Zudem wolle man Konfliktpotenzial vermeiden, da die Drogeriekette mehr als 14.000 Angestellte aus aller Welt beschäftigt. Das Verbot des Tragens religiöser Zeichen trage zum positiven Arbeitsklima bei.

In der Entscheidung des BVerfG ging es darum, dass eine Frankfurter Referendarin auch während der Arbeit innerhalb des juristischen Vorbereitungsdiensts (Referendariat) ihr Kopftuch tragen und dabei auch Sitzungsdienst übernehmen wollte. Dies wurde ihr zuvor durch ein hessisches Gesetz untersagt, woraufhin sie

Wie ist die Rechtslage?

Art. 4 des Grundgesetzes gewährleistet die ungestörte Religionsausübung. Hierunter fällt nicht nur der Schutz des Glaubens – oder Nichtglaubens –, sondern auch das Nachaußentragen. Sprich: Das Tragen religiöser Symbole und Kopfbedeckungen darf nicht einfach so eingeschränkt werden.

Im Wirtschaftsleben wird eine Einschränkung dann toleriert, wenn es sachliche Gründe gibt. Dazu zählen vor allem Sicherheitsvorschriften oder die Gefährdung des Betriebs. Kommt es zu einem Streit darüber, müssen die Gerichte unter der Abwägung aller Interessen der beteiligten Parteien entscheiden, wie mit der jeweiligen Situation zu verfahren ist. So auch im aktuellen Fall. 

Was sagen die Arbeitsgerichte?

Eine einheitliche gesetzliche Regelung gibt es bisher nicht. Sowohl das Arbeitsgericht Nürnberg als auch das Landesarbeitsgericht Nürnberg gab der Frau recht. Sie begründeten die Entscheidung damit, dass Frauen mit Kopftuch mittlerweile zum Straßenbild gehörten und Kunden auch damit rechnen müssten, von Frauen mit Kopftuch bedient zu werden. Die Weisung, das Kopftuch abzulegen, sei als mittelbare Diskriminierung zu betrachten und wirtschaftliche Einbußen seien nicht zu befürchten.

Das Weisungsrecht decke solch eine einschränkende Maßnahme zulasten der Angestellten nicht ab.

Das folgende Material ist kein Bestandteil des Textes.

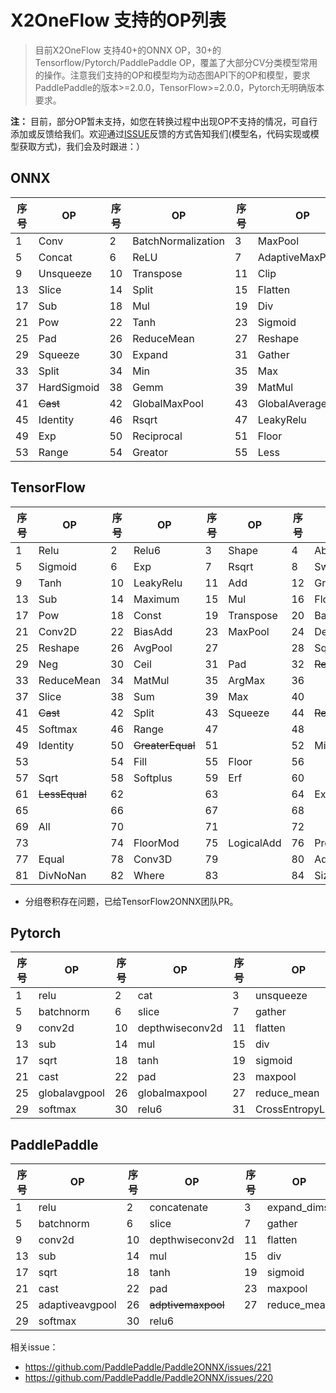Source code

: # X2OneFlow 支持的OP列表

> 目前X2OneFlow 支持40+的ONNX OP，30+的Tensorflow/Pytorch/PaddlePaddle OP，覆盖了大部分CV分类模型常用的操作。注意我们支持的OP和模型均为动态图API下的OP和模型，要求PaddlePaddle的版本>=2.0.0，TensorFlow>=2.0.0，Pytorch无明确版本要求。

**注：** 目前，部分OP暂未支持，如您在转换过程中出现OP不支持的情况，可自行添加或反馈给我们。欢迎通过[ISSUE](https://github.com/Oneflow-Inc/oneflow_convert_tools/issues/new)反馈的方式告知我们(模型名，代码实现或模型获取方式)，我们会及时跟进：）



## ONNX

| 序号 | OP | 序号 | OP | 序号 | OP | 序号 | OP |
|------|------|------|------|------|------|------|------|
| 1  | Conv      | 2 |BatchNormalization| 3  |    MaxPool    | 4 | AveragePool|
| 5  | Concat    | 6 |   ReLU           | 7  |AdaptiveMaxPool| 8 | Softmax    |
| 9  | Unsqueeze | 10 | Transpose       | 11 | Clip          | 12 | Gather    |
| 13 | Slice     | 14 | Split           | 15 | Flatten       | 16 | Add       |
| 17 | Sub       | 18 | Mul             | 19 | Div           | 20 |Sqrt       |
| 21 |Pow        | 22 | Tanh            | 23 | Sigmoid       | 24 | Cast      |
| 25 | Pad       | 26 | ReduceMean     | 27 | Reshape        | 28 | AdaptiveAvgPool  |
|29 | Squeeze    | 30 | Expand          | 31 | Gather        | 32 | Slice   |
|33 | Split      | 34 | Min             | 35 | Max           | 36 | Constant |
|37 | HardSigmoid| 38 | Gemm            | 39 | MatMul        | 40 | Erf      |
|41 | ~~Cast~~   | 42 | GlobalMaxPool   | 43 | GlobalAveragePool |44|ReduceMax|
|45 | Identity   | 46 | Rsqrt           | 47 | LeakyRelu     | 48 | Abs       |
|49 | Exp        | 50 | Reciprocal      | 51 | Floor         | 52 | ArgMax    |
|53 | Range      | 54 | Greator         | 55 | Less          | 

## TensorFlow


| 序号 | OP | 序号 | OP | 序号 | OP | 序号 | OP |
|------|------|------|------|------|------|------|------|
| 1  | Relu             | 2  | Relu6          | 3  | Shape          | 4  | Abs                   |
| 5  | Sigmoid          | 6  | Exp            | 7  | Rsqrt          | 8  | Swish                 |
| 9  | Tanh             | 10 | LeakyRelu      | 11 | Add            | 12 | Greater               |
| 13 | Sub              | 14 | Maximum        | 15 | Mul            | 16 | FloorDiv              |
| 17 | Pow              | 18 | Const          | 19 | Transpose      | 20 | BatchNormalization    |
| 21 | Conv2D           | 22 | BiasAdd        | 23 | MaxPool        | 24 | DepthwiseConv2D       |
| 25 | Reshape          | 26 | AvgPool        | 27 |                | 28 | SquaredDifference     |
| 29 | Neg              | 30 | Ceil           | 31 | Pad            | 32 | ~~ResizeBilinear~~    |
| 33 | ReduceMean       | 34 | MatMul         | 35 | ArgMax         | 36 |                       |
| 37 | Slice            | 38 | Sum            | 39 | Max            | 40 |                       |
| 41 | ~~Cast~~         | 42 | Split          | 43 | Squeeze        | 44 | ~~ResizeNearestNeighbor~~ |
| 45 | Softmax          | 46 | Range          | 47 |                | 48 |                       |
| 49 | Identity         | 50 |~~GreaterEqual~~| 51 |                | 52 | Minimum               |
| 53 |                  | 54 | Fill           | 55 | Floor          | 56 |                       |
| 57 | Sqrt             | 58 | Softplus       | 59 | Erf            | 60 |                       |
| 61 | ~~LessEqual~~    | 62 |                | 63 |                | 64 | ExpandDims            |
| 65 |                  | 66 |                | 67 |          | 68 |                    |
| 69 | All              | 70 |        | 71 |      | 72 |  |
| 73 |  | 74 | FloorMod | 75 | LogicalAdd | 76 | Prod |
| 77 | Equal | 78 | Conv3D | 79 |  | 80 | AddN |
| 81 | DivNoNan | 82 | Where | 83 |  | 84 | Size |

- 分组卷积存在问题，已给TensorFlow2ONNX团队PR。

## Pytorch

| 序号 | OP | 序号 | OP | 序号 | OP | 序号 | OP |
|------|------|------|------|------|------|------|------|
| 1  | relu      | 2 |cat | 3  |   unsqueeze   | 4 | transpose|
| 5  | batchnorm | 6 |slice       | 7  |   gather        | 8 | clamp|
| 9  | conv2d    | 10| depthwiseconv2d| 11| flatten      | 12| add      |
| 13 | sub       | 14| mul        | 15 | div             | 16| pow      |
| 17 | sqrt      | 18| tanh       | 19 | sigmoid         | 20| erf      |
| 21 | cast      | 22| pad        | 23 | maxpool         | 24| avgpool  |
| 25 | globalavgpool| 26| globalmaxpool | 27 | reduce_mean| 28| reshape |
| 29 | softmax   |30 | relu6      | 31 | CrossEntropyLoss |


## PaddlePaddle

| 序号 | OP | 序号 | OP | 序号 | OP | 序号 | OP |
|------|------|------|------|------|------|------|------|
| 1  | relu      | 2 |concatenate | 3  |   expand_dims   | 4 | transpose|
| 5  | batchnorm | 6 |slice       | 7  |   gather        | 8 | clip_by_value|
| 9  | conv2d    | 10| depthwiseconv2d| 11| flatten      | 12| add      |
| 13 | sub       | 14| mul        | 15 | div             | 16| pow      |
| 17 | sqrt      | 18| tanh       | 19 | sigmoid         | 20| ~~erf~~      |
| 21 | cast      | 22| pad        | 23 | maxpool         | 24| avgpool  |
| 25 | adaptiveavgpool| 26| ~~adptivemaxpool~~ | 27 | reduce_mean| 28| reshape |
| 29 | softmax   |30 | relu6      | 

相关issue：

- https://github.com/PaddlePaddle/Paddle2ONNX/issues/221
- https://github.com/PaddlePaddle/Paddle2ONNX/issues/220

Das Ablegen des Kopftuchs sei für die Betroffene außerdem möglicherweise mit enormen Gewissenskonflikten verbunden, da es nicht einfach nur ein Kleidungsstück sei. 

Das Bundesarbeitsgericht in Erfurt legte den Fall zur abschließenden Entscheidung den Richtern am Europäischen Gerichtshof (EuGH) vor und schafft damit nun einen Präzedenzfall. 

Wie könnte der EuGH entscheiden?

Nun soll der EuGH entscheiden, was schwerer wiegt: die unternehmerische Freiheit und das Direktions- und Weisungsrecht des Unternehmens oder die vom Grundgesetz geschützte Religionsfreiheit der Arbeitnehmerin. Ihm wird auch die Frage gestellt, ob Unternehmen in die Grundrechte von Arbeitnehmern eingreifen dürfen, um ihren Kunden gegenüber neutral zu wirken. 

Es stellt sich auch erneut die Frage, wie das Europarecht im Verhältnis zum deutschen Verfassungsrecht auszulegen ist.

Der EuGH, der Europäische Gerichtshof für Menschenrechte (EGMR) und das Bundesverfassungsgericht (BVerfG) weisen bisher keine klare Linie auf, wie es sich in solchen und ähnlichen Fällen verhält. Das Verlangen nach einer klaren Regelung ist also groß. Zwar haben sich beide Gerichte mit der Thematik bereits mehrfach beschäftigt, doch einen Konsens gibt es immer noch nicht.

Während das BVerfG ein pauschales Verbot ablehnt, hat der EuGH in einer Entscheidung aus dem Jahr 2017 bekundet, dass bei der Gleichbehandlung aller Mitarbeiter ein Verbot der Religionsfreiheit durchaus berechtigt sein kann.

Kritiker könnten möglicherweise argumentieren, dass ein Kopftuchverbot im Wirtschaftsleben falsche Signale setzt und dass die Diskriminierung von Frauen mit Kopftuch einen Schritt weg von deren Integration als Teil der Gesellschaft bedeuten kann.

Wie entschied das BVerfG?

Das BVerfG war der Ansicht, dass das Verbot zwar die Religionsfreiheit und das Persönlichkeitsrecht der Klägerin einschränke. Es begründete seine Entscheidung entgegen des Willens der Klägerin jedoch damit, dass die weltanschaulich-religiösen Neutralitätspflicht des Staates und der Funktionsfähigkeit der Justiz jedoch höherwiege und das Gesetz und die daraus resultierende  Beeinträchtigung der Klägerin und weitere kopftuchtragende gerechtfertigt sei. 

Die Richter entschieden, dass das Verbot nicht immer zwingend gelten  muss. Im Einzelfall kann entschieden werden, dass eine Referendarin vor dem jeweiligen Gericht ein Kopftuch tragen kann.  

Die Entscheidung des EuGH bliebt abzuwarten.